TASK PROMPT – There is a line containing "second per GPU" in the entries below. Repeat that line and every line after it exactly, and nothing more.

[Stored dataset items]
=== Begin Enclosure ===

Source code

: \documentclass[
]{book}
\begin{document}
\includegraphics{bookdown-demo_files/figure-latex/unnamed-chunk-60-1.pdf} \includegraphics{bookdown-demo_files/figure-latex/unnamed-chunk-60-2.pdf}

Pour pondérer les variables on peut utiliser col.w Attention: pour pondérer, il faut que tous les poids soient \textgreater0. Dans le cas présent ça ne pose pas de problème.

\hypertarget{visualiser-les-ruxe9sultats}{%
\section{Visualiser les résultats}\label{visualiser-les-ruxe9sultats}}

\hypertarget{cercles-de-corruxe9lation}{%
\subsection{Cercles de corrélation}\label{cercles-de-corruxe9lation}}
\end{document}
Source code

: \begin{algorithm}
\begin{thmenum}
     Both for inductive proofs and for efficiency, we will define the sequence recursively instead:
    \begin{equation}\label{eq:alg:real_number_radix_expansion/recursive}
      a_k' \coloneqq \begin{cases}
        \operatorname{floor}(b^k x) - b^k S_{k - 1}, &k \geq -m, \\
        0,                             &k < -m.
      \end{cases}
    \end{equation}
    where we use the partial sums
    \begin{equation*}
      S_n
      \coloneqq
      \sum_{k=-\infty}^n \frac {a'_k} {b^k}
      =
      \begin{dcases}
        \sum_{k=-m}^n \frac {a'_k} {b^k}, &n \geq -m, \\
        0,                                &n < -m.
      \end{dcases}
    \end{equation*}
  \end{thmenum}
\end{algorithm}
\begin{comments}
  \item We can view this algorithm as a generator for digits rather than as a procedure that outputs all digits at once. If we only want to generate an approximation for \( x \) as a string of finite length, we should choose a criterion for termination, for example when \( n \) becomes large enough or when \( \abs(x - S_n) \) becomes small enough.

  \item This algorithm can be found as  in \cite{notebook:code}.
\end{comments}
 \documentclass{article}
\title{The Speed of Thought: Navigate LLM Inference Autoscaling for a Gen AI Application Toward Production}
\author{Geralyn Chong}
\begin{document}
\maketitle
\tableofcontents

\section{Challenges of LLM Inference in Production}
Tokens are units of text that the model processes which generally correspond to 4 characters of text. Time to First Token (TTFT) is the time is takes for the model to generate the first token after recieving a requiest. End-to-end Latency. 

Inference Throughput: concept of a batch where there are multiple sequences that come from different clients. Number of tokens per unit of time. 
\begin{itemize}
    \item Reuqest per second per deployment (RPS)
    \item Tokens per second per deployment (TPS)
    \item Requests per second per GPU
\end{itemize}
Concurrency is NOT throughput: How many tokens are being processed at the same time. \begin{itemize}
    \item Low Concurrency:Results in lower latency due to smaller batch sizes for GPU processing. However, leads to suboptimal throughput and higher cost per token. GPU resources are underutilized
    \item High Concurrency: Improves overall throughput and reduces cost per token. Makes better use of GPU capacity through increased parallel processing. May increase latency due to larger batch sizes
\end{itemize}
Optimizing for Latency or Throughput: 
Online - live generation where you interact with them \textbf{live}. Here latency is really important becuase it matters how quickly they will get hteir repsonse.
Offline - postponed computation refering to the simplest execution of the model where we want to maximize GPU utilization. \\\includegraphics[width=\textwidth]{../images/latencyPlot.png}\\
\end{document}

=== End Enclosure ===

ANSWER –
    \item Requests per second per GPU
\end{itemize}
Concurrency is NOT throughput: How many tokens are being processed at the same time. \begin{itemize}
    \item Low Concurrency:Results in lower latency due to smaller batch sizes for GPU processing. However, leads to suboptimal throughput and higher cost per token. GPU resources are underutilized
    \item High Concurrency: Improves overall throughput and reduces cost per token. Makes better use of GPU capacity through increased parallel processing. May increase latency due to larger batch sizes
\end{itemize}
Optimizing for Latency or Throughput: 
Online - live generation where you interact with them \textbf{live}. Here latency is really important becuase it matters how quickly they will get hteir repsonse.
Offline - postponed computation refering to the simplest execution of the model where we want to maximize GPU utilization. \\\includegraphics[width=\textwidth]{../images/latencyPlot.png}\\
\end{document}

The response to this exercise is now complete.